Your answer should be the records, copied exactly, with the pictures removed.

++++ ENTRIES PROVIDED ++++

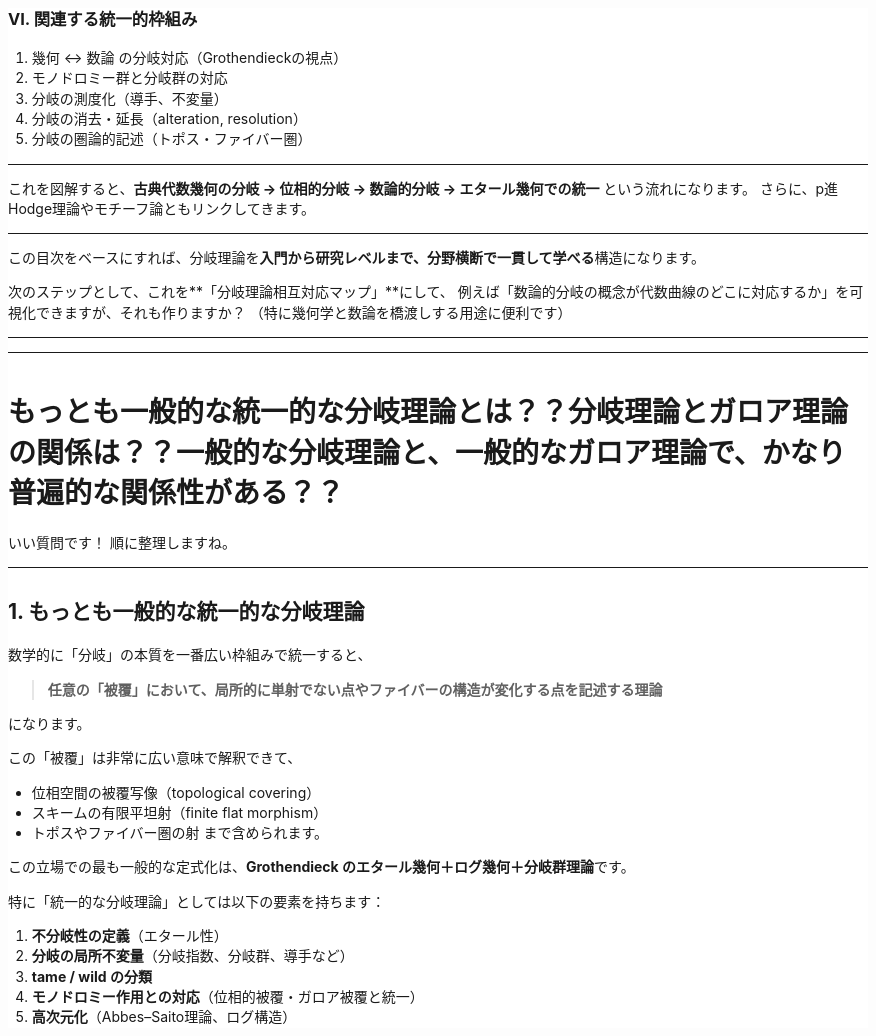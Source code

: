 
### **VI. 関連する統一的枠組み**

1. 幾何 ↔ 数論 の分岐対応（Grothendieckの視点）
2. モノドロミー群と分岐群の対応
3. 分岐の測度化（導手、不変量）
4. 分岐の消去・延長（alteration, resolution）
5. 分岐の圏論的記述（トポス・ファイバー圏）

---

これを図解すると、**古典代数幾何の分岐 → 位相的分岐 → 数論的分岐 → エタール幾何での統一** という流れになります。
さらに、p進Hodge理論やモチーフ論ともリンクしてきます。

---

この目次をベースにすれば、分岐理論を**入門から研究レベルまで、分野横断で一貫して学べる**構造になります。

次のステップとして、これを\*\*「分岐理論相互対応マップ」\*\*にして、
例えば「数論的分岐の概念が代数曲線のどこに対応するか」を可視化できますが、それも作りますか？
（特に幾何学と数論を橋渡しする用途に便利です）

---
---

# もっとも一般的な統一的な分岐理論とは？？分岐理論とガロア理論の関係は？？一般的な分岐理論と、一般的なガロア理論で、かなり普遍的な関係性がある？？

いい質問です！
順に整理しますね。

---

## 1. **もっとも一般的な統一的な分岐理論**

数学的に「分岐」の本質を一番広い枠組みで統一すると、

> **任意の「被覆」において、局所的に単射でない点やファイバーの構造が変化する点を記述する理論**

になります。

この「被覆」は非常に広い意味で解釈できて、

* 位相空間の被覆写像（topological covering）
* スキームの有限平坦射（finite flat morphism）
* トポスやファイバー圏の射
  まで含められます。

この立場での最も一般的な定式化は、**Grothendieck のエタール幾何＋ログ幾何＋分岐群理論**です。

特に「統一的な分岐理論」としては以下の要素を持ちます：

1. **不分岐性の定義**（エタール性）
2. **分岐の局所不変量**（分岐指数、分岐群、導手など）
3. **tame / wild の分類**
4. **モノドロミー作用との対応**（位相的被覆・ガロア被覆と統一）
5. **高次元化**（Abbes–Saito理論、ログ構造）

++++

• [RESULT FOR THIS TASK]
Source code

: 
### **VI. 関連する統一的枠組み**

1. 幾何 ↔ 数論 の分岐対応（Grothendieckの視点）
2. モノドロミー群と分岐群の対応
3. 分岐の測度化（導手、不変量）
4. 分岐の消去・延長（alteration, resolution）
5. 分岐の圏論的記述（トポス・ファイバー圏）

---

これを図解すると、**古典代数幾何の分岐 → 位相的分岐 → 数論的分岐 → エタール幾何での統一** という流れになります。
さらに、p進Hodge理論やモチーフ論ともリンクしてきます。

---

この目次をベースにすれば、分岐理論を**入門から研究レベルまで、分野横断で一貫して学べる**構造になります。

次のステップとして、これを\*\*「分岐理論相互対応マップ」\*\*にして、
例えば「数論的分岐の概念が代数曲線のどこに対応するか」を可視化できますが、それも作りますか？
（特に幾何学と数論を橋渡しする用途に便利です）

---
---

# もっとも一般的な統一的な分岐理論とは？？分岐理論とガロア理論の関係は？？一般的な分岐理論と、一般的なガロア理論で、かなり普遍的な関係性がある？？

いい質問です！
順に整理しますね。

---

## 1. **もっとも一般的な統一的な分岐理論**

数学的に「分岐」の本質を一番広い枠組みで統一すると、

> **任意の「被覆」において、局所的に単射でない点やファイバーの構造が変化する点を記述する理論**

になります。

この「被覆」は非常に広い意味で解釈できて、

* 位相空間の被覆写像（topological covering）
* スキームの有限平坦射（finite flat morphism）
* トポスやファイバー圏の射
  まで含められます。

この立場での最も一般的な定式化は、**Grothendieck のエタール幾何＋ログ幾何＋分岐群理論**です。

特に「統一的な分岐理論」としては以下の要素を持ちます：

1. **不分岐性の定義**（エタール性）
2. **分岐の局所不変量**（分岐指数、分岐群、導手など）
3. **tame / wild の分類**
4. **モノドロミー作用との対応**（位相的被覆・ガロア被覆と統一）
5. **高次元化**（Abbes–Saito理論、ログ構造）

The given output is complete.